Em geral, as pessoas me inspiram muito com as suas histórias, suas superações. Eu cresci ouvindo as músicas que minha avó gostava. Ela gostava muito da Elis Regina, então todo mundo diz que eu pareço com ela, que eu sou a reencarnação dela e eu acho até engraçado, ela era uma das cantoras favoritas da minha avó. Eu cresci ouvindo muita música internacional também, como Lauryn Hill e Erykah Badu, que são artistas mulheres que além de todo o trabalho musical impecável, principalmente de elas cantarem e rimarem assim como eu, elas são referências não só nisso pra mim, mas também a história de vida, principalmente a Lauryn Hill.

No Brasil, muitas artistas me inspiram também. Negra Li, uma mulher que era de um grupo de Rap totalmente masculino e só ela ali de mulher, fazendo e acontecendo, cantando e rimando. São várias minhas inspirações, mas o que mais me inspira são as histórias das pessoas, o cotidiano. Acho que musicalmente isso me afeta muito mais que as próprias músicas. 

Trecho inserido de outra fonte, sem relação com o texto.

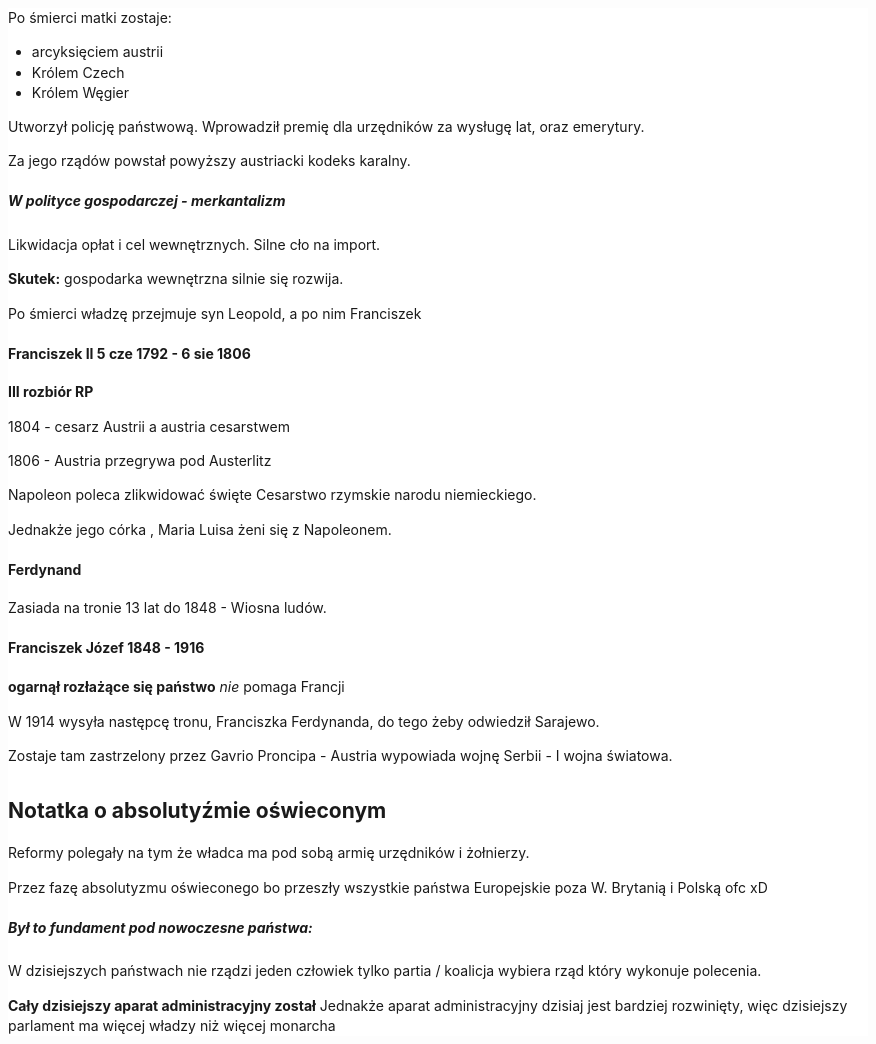 Po śmierci matki zostaje:
 - arcyksięciem austrii
- Królem Czech
- Królem Węgier

Utworzył policję państwową.
Wprowadził premię dla urzędników za wysługę lat, oraz emerytury.

Za jego rządów powstał powyższy austriacki kodeks karalny.

##### W polityce gospodarczej - merkantalizm

Likwidacja opłat i cel wewnętrznych. Silne cło na import.

**Skutek:** gospodarka wewnętrzna silnie się rozwija.

Po śmierci władzę przejmuje syn Leopold, a po nim Franciszek

#### Franciszek II 5 cze 1792 - 6 sie 1806
**III rozbiór RP**

1804 - cesarz Austrii a austria cesarstwem

1806 - Austria przegrywa pod Austerlitz

Napoleon poleca zlikwidować święte Cesarstwo rzymskie narodu niemieckiego.

Jednakże jego córka , Maria Luisa żeni się z Napoleonem.

#### Ferdynand
Zasiada na tronie 13 lat do 1848 - Wiosna ludów.

#### Franciszek Józef 1848 - 1916
**ogarnął rozłażące się państwo**
*nie* pomaga Francji

W 1914 wysyła następcę tronu, Franciszka Ferdynanda, do tego żeby odwiedził Sarajewo.

Zostaje tam zastrzelony przez Gavrio Proncipa - Austria wypowiada wojnę Serbii - I wojna światowa.

## Notatka o absolutyźmie oświeconym
Reformy polegały na tym że władca ma pod sobą armię urzędników i żołnierzy.

Przez fazę absolutyzmu oświeconego bo przeszły wszystkie państwa Europejskie poza W. Brytanią i Polską ofc xD



##### Był to fundament pod nowoczesne państwa:
W dzisiejszych państwach nie rządzi jeden człowiek tylko partia / koalicja wybiera rząd który wykonuje polecenia.

**Cały dzisiejszy aparat administracyjny został**
Jednakże aparat administracyjny dzisiaj jest bardziej rozwinięty, więc dzisiejszy parlament ma więcej władzy niż więcej monarcha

Como foi o processo de lançar o seu primeiro álbum?

O processo foi muito legal, porque é algo que eu tenho buscado há muitos anos. Hoje, eu enxergo que veio na hora certa. Criar isso junto com o Nave, trazer para mim outras perspectivas sonoras, me desafiar bastante como compositora, fazer uma parada mais minimalista e ao mesmo tempo grandiosa… Foi um processo bem divertido, que aconteceu de um jeito bem fluido. Acho que amor e alegria definem esse processo. 

E como aconteceram as participações? Como foi trabalhar com esses artistas?

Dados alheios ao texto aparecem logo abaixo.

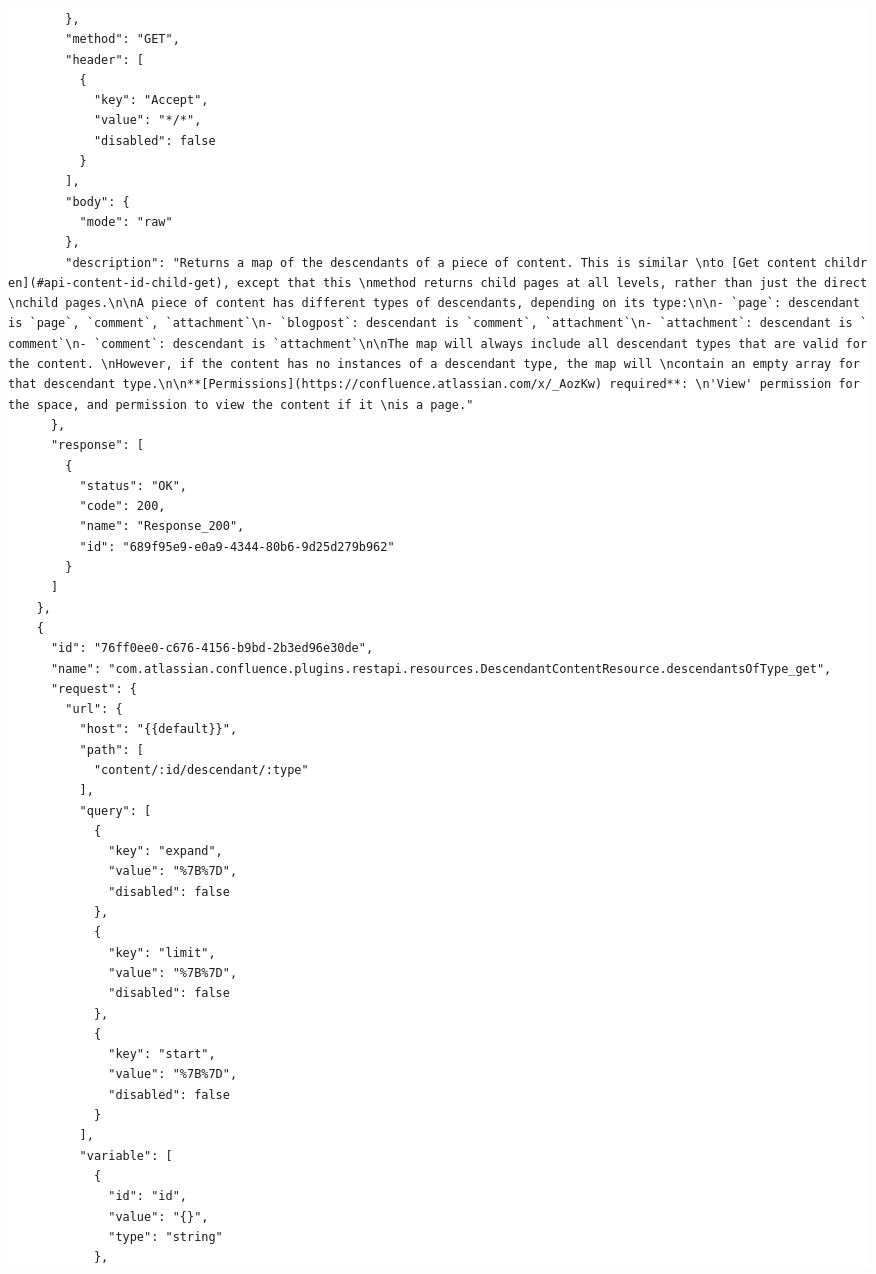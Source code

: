             },
            "method": "GET",
            "header": [
              {
                "key": "Accept",
                "value": "*/*",
                "disabled": false
              }
            ],
            "body": {
              "mode": "raw"
            },
            "description": "Returns a map of the descendants of a piece of content. This is similar \nto [Get content children](#api-content-id-child-get), except that this \nmethod returns child pages at all levels, rather than just the direct \nchild pages.\n\nA piece of content has different types of descendants, depending on its type:\n\n- `page`: descendant is `page`, `comment`, `attachment`\n- `blogpost`: descendant is `comment`, `attachment`\n- `attachment`: descendant is `comment`\n- `comment`: descendant is `attachment`\n\nThe map will always include all descendant types that are valid for the content. \nHowever, if the content has no instances of a descendant type, the map will \ncontain an empty array for that descendant type.\n\n**[Permissions](https://confluence.atlassian.com/x/_AozKw) required**: \n'View' permission for the space, and permission to view the content if it \nis a page."
          },
          "response": [
            {
              "status": "OK",
              "code": 200,
              "name": "Response_200",
              "id": "689f95e9-e0a9-4344-80b6-9d25d279b962"
            }
          ]
        },
        {
          "id": "76ff0ee0-c676-4156-b9bd-2b3ed96e30de",
          "name": "com.atlassian.confluence.plugins.restapi.resources.DescendantContentResource.descendantsOfType_get",
          "request": {
            "url": {
              "host": "{{default}}",
              "path": [
                "content/:id/descendant/:type"
              ],
              "query": [
                {
                  "key": "expand",
                  "value": "%7B%7D",
                  "disabled": false
                },
                {
                  "key": "limit",
                  "value": "%7B%7D",
                  "disabled": false
                },
                {
                  "key": "start",
                  "value": "%7B%7D",
                  "disabled": false
                }
              ],
              "variable": [
                {
                  "id": "id",
                  "value": "{}",
                  "type": "string"
                },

No geral, todas as participações que eu chamei pro disco a gente já era meio amigo. Isso tornou o processo ainda mais gostoso, porque acho que fazer música com quem você ama é minha real intenção. Tasha & Tracie e o Lucas Boombeat são meus amigos de infância, Dada Yute também, a gente é da mesma quebrada. Sempre fizemos rolês juntos, nos conhecemos há muito tempo. O Jé Santiago, sem palavras, meu sonho era fazer uma música com ele, da época dele de R&B. A Xenia foi a participação mais inusitada, eu sou muito fã, de ir em show, consumir, comprar disco… Era um sonho fazer uma música com ela, e os cosmos me ouviram e me presentearam com essa benção. Coincidentemente, minha empresária cruzou com ela em Nova York, coisa mais improvável de acontecer. Xênia quis ouvir a música, ela gostou, tocou no coração dela e rolou, fluiu. Ficar no estúdio com essa mulher, meu Deus! Ela é pura alegria, foi muito bom! Durante a gravação dessa música o Lula foi solto, nossa, foi emocionante! Foi um dia que entrou para a minha memória, com certeza! Eu fiz músicas com pessoas que eu conheço, admiro e sou fã.